Identify, in the records below, every line where the string "github" appears, and copy each such line.
=== Data under study ===
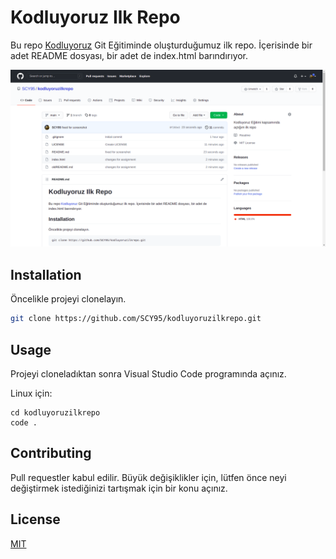 # Kodluyoruz Ilk Repo

Bu repo [Kodluyoruz](https://www.kodluyoruz.org) Git Eğitiminde oluşturduğumuz ilk repo. İçerisinde bir adet README dosyası, bir adet de index.html barındırıyor.

![github](img/proje.png)

## Installation

Öncelikle projeyi clonelayın.

```bash
git clone https://github.com/SCY95/kodluyoruzilkrepo.git
```

## Usage

Projeyi cloneladıktan sonra Visual Studio Code programında açınız.

Linux için:
```linux
cd kodluyoruzilkrepo
code .
```

## Contributing
Pull requestler kabul edilir. Büyük değişiklikler için, lütfen önce neyi değiştirmek istediğinizi tartışmak için bir konu açınız.


## License
[MIT](https://choosealicense.com/licenses/mit/)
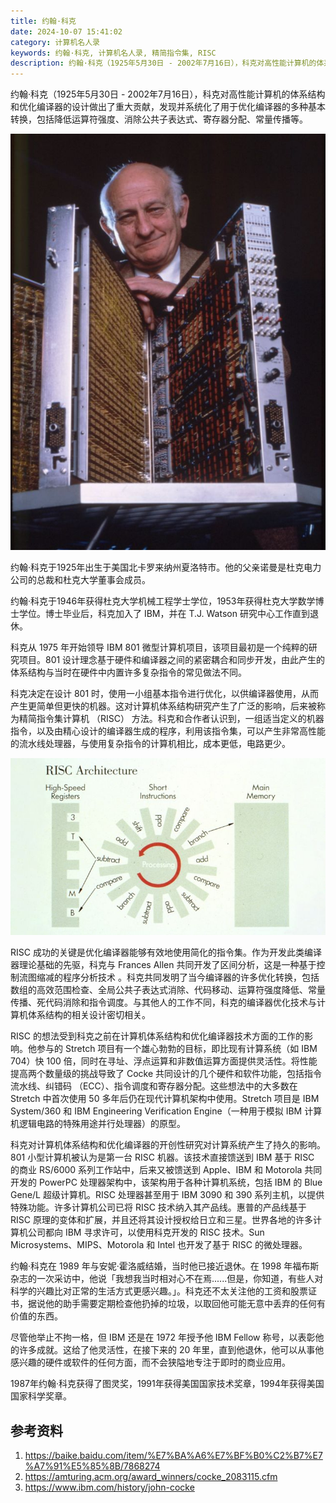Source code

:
 ```yaml
---
title: 约翰·科克
date: 2024-10-07 15:41:02
category: 计算机名人录
keywords: 约翰·科克, 计算机名人录, 精简指令集, RISC
description: 约翰·科克（1925年5月30日 - 2002年7月16日），科克对高性能计算机的体系结构和优化编译器的设计做出了重大贡献，发现并系统化了用于优化编译器的多种基本转换，包括降低运算符强度、消除公共子表达式、寄存器分配、常量传播等。
---
```


约翰·科克（1925年5月30日 - 2002年7月16日），科克对高性能计算机的体系结构和优化编译器的设计做出了重大贡献，发现并系统化了用于优化编译器的多种基本转换，包括降低运算符强度、消除公共子表达式、寄存器分配、常量传播等。

![John Cocke peering over an IBM RISC computer prototype and smiling](20241007-john-coke/image.jpeg)

约翰·科克于1925年出生于美国北卡罗来纳州夏洛特市。他的父亲诺曼是杜克电力公司的总裁和杜克大学董事会成员。

约翰·科克于1946年获得杜克大学机械工程学士学位，1953年获得杜克大学数学博士学位。博士毕业后，科克加入了 IBM，并在 T.J. Watson 研究中心工作直到退休。

科克从 1975 年开始领导 IBM  801 微型计算机项目，该项目最初是一个纯粹的研究项目。801 设计理念基于硬件和编译器之间的紧密耦合和同步开发，由此产生的体系结构与当时在硬件中内置许多复杂指令的常见做法不同。

科克决定在设计 801 时，使用一小组基本指令进行优化，以供编译器使用，从而产生更简单但更快的机器。这对计算机体系结构研究产生了广泛的影响，后来被称为精简指令集计算机 （RISC） 方法。科克和合作者认识到，一组适当定义的机器指令，以及由精心设计的编译器生成的程序，利用该指令集，可以产生非常高性能的流水线处理器，与使用复杂指令的计算机相比，成本更低，电路更少。

![RISC architecture diagram](20241007-john-coke/image-20241007163752494.jpeg)

RISC 成功的关键是优化编译器能够有效地使用简化的指令集。作为开发此类编译器理论基础的先驱，科克与 Frances Allen 共同开发了区间分析，这是一种基于控制流图缩减的程序分析技术 。科克共同发明了当今编译器的许多优化转换，包括数组的高效范围检查、全局公共子表达式消除、代码移动、运算符强度降低、常量传播、死代码消除和指令调度。与其他人的工作不同，科克的编译器优化技术与计算机体系结构的相关设计密切相关。

RISC 的想法受到科克之前在计算机体系结构和优化编译器技术方面的工作的影响。他参与的 Stretch 项目有一个雄心勃勃的目标，即比现有计算系统（如 IBM 704）快 100 倍，同时在寻址、浮点运算和非数值运算方面提供灵活性。将性能提高两个数量级的挑战导致了 Cocke 共同设计的几个硬件和软件功能，包括指令流水线、纠错码 （ECC）、指令调度和寄存器分配。这些想法中的大多数在 Stretch 中首次使用 50 多年后仍在现代计算机架构中使用。Stretch 项目是 IBM System/360 和 IBM Engineering Verification Engine（一种用于模拟 IBM 计算机逻辑电路的特殊用途并行处理器）的原型。

科克对计算机体系结构和优化编译器的开创性研究对计算系统产生了持久的影响。801 小型计算机被认为是第一台 RISC 机器。该技术直接馈送到 IBM 基于 RISC 的商业 RS/6000 系列工作站中，后来又被馈送到 Apple、IBM 和 Motorola 共同开发的 PowerPC 处理器架构中，该架构用于各种计算机系统，包括 IBM 的 Blue Gene/L 超级计算机。RISC 处理器甚至用于 IBM 3090 和 390 系列主机，以提供特殊功能。许多计算机公司已将 RISC 技术纳入其产品线。惠普的产品线基于 RISC 原理的变体和扩展，并且还将其设计授权给日立和三星。世界各地的许多计算机公司都向 IBM 寻求许可，以使用科克开发的 RISC 技术。Sun Microsystems、MIPS、Motorola 和 Intel 也开发了基于 RISC 的微处理器。

约翰·科克在 1989 年与安妮·霍洛威结婚，当时他已接近退休。在 1998 年福布斯杂志的一次采访中，他说「我想我当时相对心不在焉......但是，你知道，有些人对科学的兴趣比对正常的生活方式更感兴趣。」。科克还不太关注他的工资和股票证书，据说他的助手需要定期检查他扔掉的垃圾，以取回他可能无意中丢弃的任何有价值的东西。

尽管他举止不拘一格，但 IBM 还是在 1972 年授予他 IBM Fellow 称号，以表彰他的许多成就。这给了他灵活性，在接下来的 20 年里，直到他退休，他可以从事他感兴趣的硬件或软件的任何方面，而不会狭隘地专注于即时的商业应用。

1987年约翰·科克获得了图灵奖，1991年获得美国国家技术奖章，1994年获得美国国家科学奖章。

## 参考资料
1. https://baike.baidu.com/item/%E7%BA%A6%E7%BF%B0%C2%B7%E7%A7%91%E5%85%8B/7868274
2. https://amturing.acm.org/award_winners/cocke_2083115.cfm
3. https://www.ibm.com/history/john-cocke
===
▶ [Response to the task]
![github](img/proje.png)
git clone https://github.com/SCY95/kodluyoruzilkrepo.git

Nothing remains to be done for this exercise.